Uma das características apontadas da indústria 4.0, aponta Sebastião Lauro Nau, é a quantidade de informações que um sistema de manufatura pode obter e a sua capacidade de processamento destes dados. Com a aplicação de recursos tecnológicos mais avançados haverá uma maior conectividade entre máquinas e pessoas e entre as próprias máquinas, apoiando-se fortemente na automação em interface com o ser humano.

“São vários aspectos a serem considerados, é preciso avaliar as oportunidades e riscos”, reitera Sebastião Nau, incluindo a reavaliação de modelos de negócios. Nos últimos dois anos grupos de trabalho, ressalta, já discutem o assunto no âmbito corporativo e governamental principalmente em relação à liberação de recursos para estimular a indústria nacional e quanto a protocolos de segurança que assegurem confiabilidade no uso de novas tecnologias.

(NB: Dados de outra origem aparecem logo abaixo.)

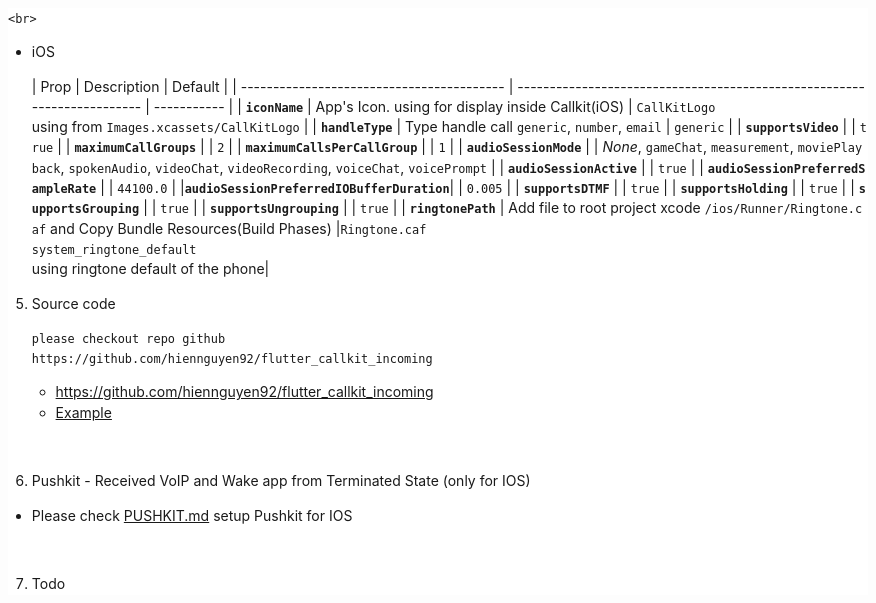 
    <br>

* iOS

  | Prop                                      | Description                                                             | Default     |
          | ----------------------------------------- | ----------------------------------------------------------------------- | ----------- |
  |               **`iconName`**              | App's Icon. using for display inside Callkit(iOS)                       | `CallKitLogo` <br> using from `Images.xcassets/CallKitLogo`    |
  |              **`handleType`**             | Type handle call `generic`, `number`, `email`                           | `generic`   |
  |             **`supportsVideo`**           |                                                                         |   `true`    |
  |          **`maximumCallGroups`**          |                                                                         |     `2`     |
  |       **`maximumCallsPerCallGroup`**      |                                                                         |     `1`     |
  |           **`audioSessionMode`**          |                                                                         |   _None_, `gameChat`, `measurement`, `moviePlayback`, `spokenAudio`, `videoChat`, `videoRecording`, `voiceChat`, `voicePrompt`  |
  |        **`audioSessionActive`**           |                                                                         |    `true`   |
  |   **`audioSessionPreferredSampleRate`**   |                                                                         |  `44100.0`  |
  |**`audioSessionPreferredIOBufferDuration`**|                                                                         |  `0.005`    |
  |            **`supportsDTMF`**             |                                                                         |    `true`   |
  |            **`supportsHolding`**          |                                                                         |    `true`   |
  |          **`supportsGrouping`**           |                                                                         |    `true`   |
  |         **`supportsUngrouping`**          |                                                                         |   `true`    |
  |           **`ringtonePath`**              | Add file to root project xcode  `/ios/Runner/Ringtone.caf`  and Copy Bundle Resources(Build Phases)                                                                                                               |`Ringtone.caf`<br>`system_ringtone_default` <br>using ringtone default of the phone|


5. Source code

    ```
    please checkout repo github
    https://github.com/hiennguyen92/flutter_callkit_incoming
    ```
    * <a href='https://github.com/hiennguyen92/flutter_callkit_incoming'>https://github.com/hiennguyen92/flutter_callkit_incoming</a>
    * <a href='https://github.com/hiennguyen92/flutter_callkit_incoming/blob/master/example/lib/main.dart'>
      Example</a>

  <br>

6. Pushkit - Received VoIP and Wake app from Terminated State (only for IOS)

* Please
  check <a href="https://github.com/hiennguyen92/flutter_callkit_incoming/blob/master/PUSHKIT.md">
  PUSHKIT.md</a> setup Pushkit for IOS

  <br>

7. Todo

Como resultado de investimentos na área, a expectativa é de que até o ano 2025 os processos relacionados à Indústria 4.0 poderão reduzir custos de manutenção de equipamentos entre 10% e 40%, reduzir o consumo de energia entre 10% e 20% e aumentar a eficiência do trabalho entre 10% e 25%. “São indicadores que podem parecer baixos, mas se considerarmos o volume de produção da indústria se tornam percentuais interessantes”, observa Sebastião Nau.

Uma questão preocupante, apontada pelos setores envolvidos com a discussão é quanto à empregabilidade. Um dos aspectos é a formação, pois já pesquisas indicando que mais da metade dos estudantes do país estão atrás de carreiras que se tornarão obsoletas pelos avanços tecnológicos e automação. Até 2020, dizem os especialistas, 50 bilhões de coisas e 7 bilhões de pessoas – a população do planeta – estarão conectados de alguma forma.

“Vai ser preciso gerar novos e melhores empregos em profissões que ainda não existem, mas que surgirão com a Indústria 4.0. Precisamos saber se as novas gerações estão preparadas para estes novos empregos. Hoje, em relação a outros países, não estamos preparados para esta realidade, mas é necessário começar, pensando na inovação de maneira positiva, em aplicações onde necessariamente não gostaríamos de estar diretamente, mas que podem ser feitas por máquinas, como em ambientes insalubres, trabalhos que exigem muito esforço físico ou em locais perigosos e onde há maiores probabilidades de erro humano. São atividades que podem ser desempenhadas por robôs, mas sempre por trás da máquina haverá a inteligência humana, desde a sua programação e manutenção até a sua projeção para a função designada”, completa Sebastião Nau.